Saved entries
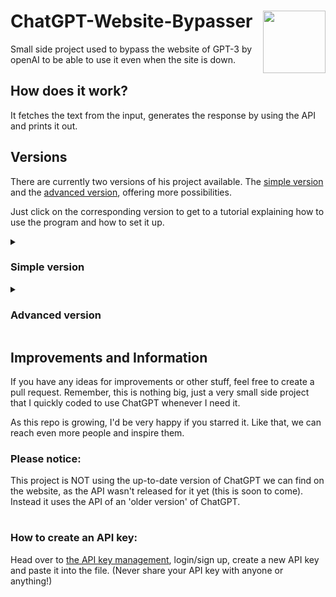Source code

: # ChatGPT-Website-Bypasser <img src="openai.png" align="right" height="100px"/>

Small side project used to bypass the website of GPT-3 by openAI to be able to use it even when the site is down. 
## How does it work?
It fetches the text from the input, generates the response by using the API and prints it out.
## Versions
There are currently two versions of his project available. The [simple version](#simple-version) and the [advanced version](#advanced-version), offering more possibilities.

Just click on the corresponding version to get to a tutorial explaining how to use the program and how to set it up.
<details> 
<!-- add open at the end of the tag to make it pre opened (future) -->
 <summary><h3>Simple version</h3></summary>
 For this version, we're only gonna use the main.py file in the 'Simple' folder.
 
 #### Setup:
 1. Clone the repository
 2. Run ```pip install openai``` in your Terminal
 3. Replace the API key in line 24 with [your own API key](#how-to-create-an-api-key)
 4. Run ```/Simple/main.py```
</details>
<details>
 <summary><h3>Advanced version</h3></summary>
 In the advanced version, we are using the files inside of the 'Advanced' folder. 
 This version offers colors in the console and an option to save the results in a text file

 #### Setup:
 1. Clone the repository
 3. ```cd``` to folder you cloned the repo into
 2. Run ```pip install /Advanced/requirements.txt```
 4. Correct all the paths (marked in the file with comments) to the path you cloned the repo into (so far it is only one path to correct)
 5. Replace the API key in line 42 with [your own API key](#how-to-create-an-api-key)
 6. Run ```/Advanced/advanced.py```
 Information: the saved results will land in ```/Advanced/Results/```
</details>

## Improvements and Information
If you have any ideas for improvements or other stuff, feel free to create a pull request.
Remember, this is nothing big, just a very small side project that I quickly coded to use ChatGPT whenever I need it.


As this repo is growing, I'd be very happy if you starred it. Like that, we can reach even more people and inspire them. 
### Please notice:
This project is NOT using the up-to-date version of ChatGPT we can find on the website, as the API wasn't released for it yet (this is soon to come). Instead it uses the API of an 'older version' of ChatGPT.
#
### How to create an API key:
Head over to [the API key management](https://platform.openai.com/account/api-keys), login/sign up, create a new API key and paste it into the file. (Never share your API key with anyone or anything!)
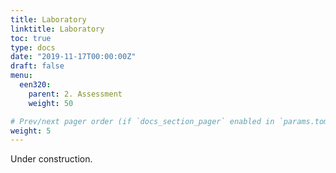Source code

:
 ```yaml
---
title: Laboratory
linktitle: Laboratory
toc: true
type: docs
date: "2019-11-17T00:00:00Z"
draft: false
menu:
  een320:
    parent: 2. Assessment
    weight: 50

# Prev/next pager order (if `docs_section_pager` enabled in `params.toml`)
weight: 5
---
```


Under construction.
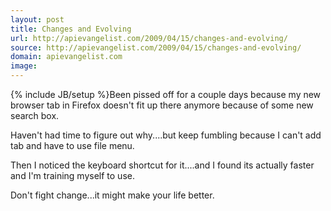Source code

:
 ```yaml
---
layout: post
title: Changes and Evolving
url: http://apievangelist.com/2009/04/15/changes-and-evolving/
source: http://apievangelist.com/2009/04/15/changes-and-evolving/
domain: apievangelist.com
image: 
---
```

{% include JB/setup %}Been pissed off for a couple days because my new browser tab in Firefox doesn't fit up there anymore because of some new search box.  

Haven't had time to figure out why....but keep fumbling because I can't add tab and have to use file menu.

Then I noticed the keyboard shortcut for it....and I found its actually faster and I'm training myself to use.

Don't fight change...it might make your life better.
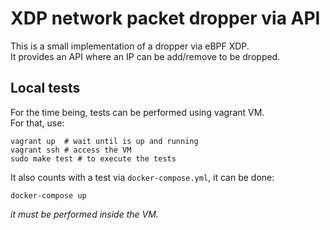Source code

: # XDP network packet dropper via API

This is a small implementation of a dropper via eBPF XDP.   
It provides an API where an IP can be add/remove to be dropped.

## Local tests
For the time being, tests can be performed using vagrant VM.   
For that, use:
```
vagrant up  # wait until is up and running
vagrant ssh # access the VM
sudo make test # to execute the tests
```

It also counts with a test via `docker-compose.yml`, it can be done:
```
docker-compose up
```
*it must be performed inside the VM.*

- _ABOUT THIS EXERCISE_
Exact copies of the line containing "## Local tests" and of every line after it through the end of the entries are all that should be output.

- _REPLY TO THE EXERCISE_
## Local tests
For the time being, tests can be performed using vagrant VM.   
For that, use:
```
vagrant up  # wait until is up and running
vagrant ssh # access the VM
sudo make test # to execute the tests
```

It also counts with a test via `docker-compose.yml`, it can be done:
```
docker-compose up
```
*it must be performed inside the VM.*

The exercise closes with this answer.